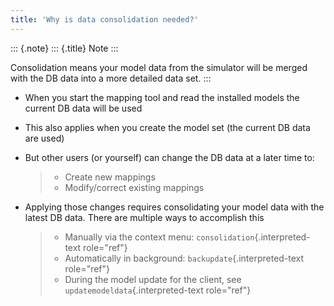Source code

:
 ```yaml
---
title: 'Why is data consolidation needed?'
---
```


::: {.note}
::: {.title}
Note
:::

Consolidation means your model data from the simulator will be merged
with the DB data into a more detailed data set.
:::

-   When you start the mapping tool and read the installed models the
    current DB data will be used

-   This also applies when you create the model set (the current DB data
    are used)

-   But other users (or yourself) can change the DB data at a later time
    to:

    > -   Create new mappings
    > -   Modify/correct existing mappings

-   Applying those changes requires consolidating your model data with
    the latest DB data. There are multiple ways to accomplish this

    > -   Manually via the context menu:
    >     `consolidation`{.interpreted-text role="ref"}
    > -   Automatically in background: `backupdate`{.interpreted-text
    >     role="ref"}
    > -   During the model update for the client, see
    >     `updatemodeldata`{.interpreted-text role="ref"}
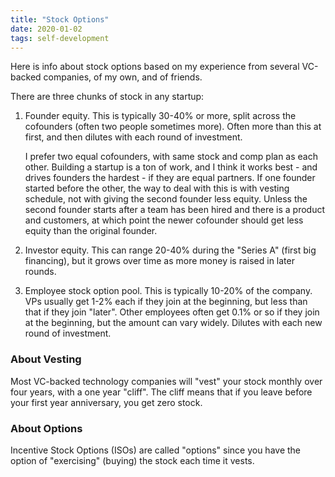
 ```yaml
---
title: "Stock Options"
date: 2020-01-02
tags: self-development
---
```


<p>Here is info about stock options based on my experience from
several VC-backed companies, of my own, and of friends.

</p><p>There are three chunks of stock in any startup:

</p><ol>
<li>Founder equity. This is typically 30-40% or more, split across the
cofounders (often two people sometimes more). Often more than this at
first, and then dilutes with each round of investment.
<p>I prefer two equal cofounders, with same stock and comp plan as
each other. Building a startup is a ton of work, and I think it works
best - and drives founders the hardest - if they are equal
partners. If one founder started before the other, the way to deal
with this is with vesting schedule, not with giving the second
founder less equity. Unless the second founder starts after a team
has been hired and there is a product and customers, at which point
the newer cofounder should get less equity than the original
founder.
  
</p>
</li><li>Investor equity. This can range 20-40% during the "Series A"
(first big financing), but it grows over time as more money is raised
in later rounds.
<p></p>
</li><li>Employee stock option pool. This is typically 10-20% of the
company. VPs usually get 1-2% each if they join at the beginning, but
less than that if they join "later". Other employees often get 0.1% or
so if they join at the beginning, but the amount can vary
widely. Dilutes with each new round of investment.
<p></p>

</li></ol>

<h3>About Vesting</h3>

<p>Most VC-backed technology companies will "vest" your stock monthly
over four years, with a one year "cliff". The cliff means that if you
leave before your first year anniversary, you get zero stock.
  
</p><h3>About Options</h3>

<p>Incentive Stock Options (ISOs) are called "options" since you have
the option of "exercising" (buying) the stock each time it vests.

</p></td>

# [ABOUT THIS TASK]
Copy the lines of the data above exactly as written, beginning with the line containing "</li><li>Investor equity. This" and ending with the line containing "</p><h3>About Options</h3>", and leave out all other lines.

# [ANSWER SPACE]
</li><li>Investor equity. This can range 20-40% during the "Series A"
(first big financing), but it grows over time as more money is raised
in later rounds.
<p></p>
</li><li>Employee stock option pool. This is typically 10-20% of the
company. VPs usually get 1-2% each if they join at the beginning, but
less than that if they join "later". Other employees often get 0.1% or
so if they join at the beginning, but the amount can vary
widely. Dilutes with each new round of investment.
<p></p>

</li></ol>

<h3>About Vesting</h3>

<p>Most VC-backed technology companies will "vest" your stock monthly
over four years, with a one year "cliff". The cliff means that if you
leave before your first year anniversary, you get zero stock.
  
</p><h3>About Options</h3>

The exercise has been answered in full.